Сестра съ горестью думала иногда, что если бы она осталась при немъ вѣрной спутницей его жизни, быть можетъ, онъ избѣжалъ бы преступленія, въ которое впалъ; но думая такимъ образомъ, она отнюдь не жалѣла о томъ, что сдѣлала, и ни мало не возвышала цѣны своего самопожертвованія. Напротивъ, когда эта возможность представлялась ея заблудшему и раскаявшемуся брату, она падала на его сердце такимъ ужаснымъ бременемъ, которое онъ мотъ едва только выносить, и при этомь ни разу не входила въ его голову мысль объ отмщеніи своему жестокому брату. Новое обвиненіе самого себя и глубокое сознаніе своего нравственнаго униженія, — вотъ единственныя размышленія, возникавшія въ его головѣ по поводу печальнаго событія.

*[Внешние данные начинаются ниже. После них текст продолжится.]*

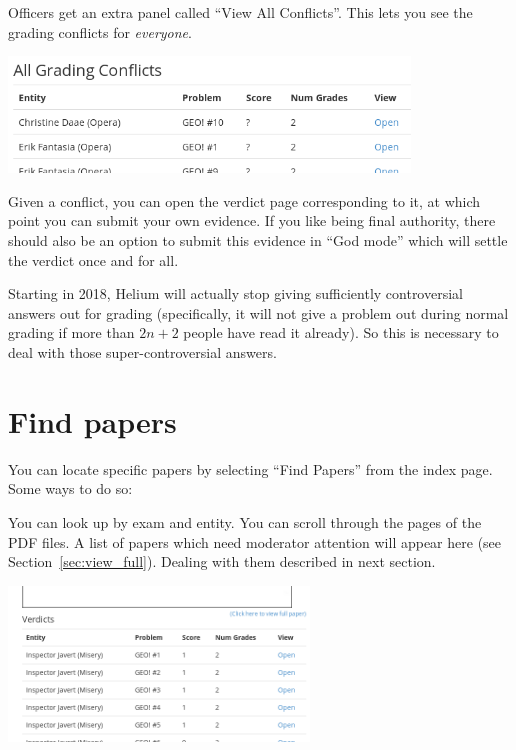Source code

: Officers get an extra panel called ``View All Conflicts''.
This lets you see the grading conflicts for \emph{everyone}.

\begin{center}
	\includegraphics[width=0.8\textwidth]{images/all-conflict.png}
\end{center}

Given a conflict, you can open the verdict page corresponding to it,
at which point you can submit your own evidence.
If you like being final authority,
there should also be an option to submit this evidence in ``God mode''
which will settle the verdict once and for all.

Starting in 2018, Helium will actually stop giving sufficiently
controversial answers out for grading
(specifically, it will not give a problem out during normal grading
if more than $2n+2$ people have read it already).
So this is necessary to deal with those super-controversial answers.

\section{Find papers}
You can locate specific papers
by selecting ``Find Papers'' from the index page.
Some ways to do so:
\begin{itemize}
	\ii You can look up by exam and entity.
	\ii You can scroll through the pages of the PDF files.
	\ii A list of papers which need moderator attention
	will appear here (see Section~\ref{sec:view_full}).
	Dealing with them described in next section.
\end{itemize}

\begin{center}
	\includegraphics[width=0.6\textwidth]{images/viewpaper2.png}
\end{center}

Въ тотъ самый день, вечеръ котораго склонился на послѣдней главѣ, когда свѣтскіе люди суетливо занимались рѣшеніемъ разныхъ статей относительно похищенія м-съ Домби, окно комнаты, гдѣ братъ и сестра сидѣли за раннимъ завтракомъ, затемнилось неожиданною тѣнью человѣка, подошедшаго къ маленькой калиткѣ. Этотъ человѣкъ, съ вашего позволенія, былъ Перчъ, разсыльный.